GPU programming of OpenGL core technology

Source: Internet
Author: User
Tags arrays bind scalar

The author introduces: Jiang Xiewei, IT company technology partner, it senior lecturer, CSDN Community expert, guest editor, best-selling author, national patent inventor; published books: Teach You architecture 3D game engine, electronic industry press andUnity3d Actual combat core technical details of the electronic industry publishing house.

CSDN Video URL: http://edu.csdn.net/lecturer/144

3D game engine is the core of rendering, game quality improvement needs to be shader programming implementation of rendering technology, the usual way of rendering usually through Direct3D or OpenGL, for the current more popular engine unity3d,cocos2d-x, The UE4 engine renders on the mobile side with OpenGL, so mastering OpenGL rendering is important, which helps us understand how the engine is implemented inside.

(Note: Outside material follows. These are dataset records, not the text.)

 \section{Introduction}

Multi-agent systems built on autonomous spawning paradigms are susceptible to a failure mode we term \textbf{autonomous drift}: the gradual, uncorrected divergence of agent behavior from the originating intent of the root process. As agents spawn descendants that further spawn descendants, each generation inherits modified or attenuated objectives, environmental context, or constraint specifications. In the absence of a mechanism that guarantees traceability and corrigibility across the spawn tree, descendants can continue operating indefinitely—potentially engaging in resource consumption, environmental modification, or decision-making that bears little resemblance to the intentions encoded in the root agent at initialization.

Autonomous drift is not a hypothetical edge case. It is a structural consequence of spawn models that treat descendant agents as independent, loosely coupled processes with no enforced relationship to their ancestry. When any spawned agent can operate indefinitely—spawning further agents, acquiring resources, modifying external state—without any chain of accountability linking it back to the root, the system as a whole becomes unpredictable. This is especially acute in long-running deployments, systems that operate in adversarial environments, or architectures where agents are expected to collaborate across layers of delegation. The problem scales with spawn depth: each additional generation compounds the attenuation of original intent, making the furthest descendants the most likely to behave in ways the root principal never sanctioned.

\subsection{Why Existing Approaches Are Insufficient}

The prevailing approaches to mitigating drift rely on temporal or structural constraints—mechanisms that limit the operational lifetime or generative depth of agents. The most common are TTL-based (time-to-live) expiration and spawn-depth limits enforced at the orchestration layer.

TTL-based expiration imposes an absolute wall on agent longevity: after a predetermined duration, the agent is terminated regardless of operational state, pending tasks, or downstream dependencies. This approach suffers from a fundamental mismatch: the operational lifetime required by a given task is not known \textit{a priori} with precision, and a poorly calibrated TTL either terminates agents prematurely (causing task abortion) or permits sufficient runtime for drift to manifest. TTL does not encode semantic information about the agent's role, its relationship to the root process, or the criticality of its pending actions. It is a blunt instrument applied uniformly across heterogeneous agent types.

For shader scripts, the implementation is mainly divided into vertex shader and fragment shader, the vertex shader calculates the value is passed to the fragment shader to use, the following describes the core content of shader programming in detail.

Each time we intend to send data from the vertex to the fragment shader, we declare an output/input variable that matches each other. It's easiest to send data from one shader to another, one at a time, but as your application gets bigger, you might want to send more than just variables, preferably including arrays and structs.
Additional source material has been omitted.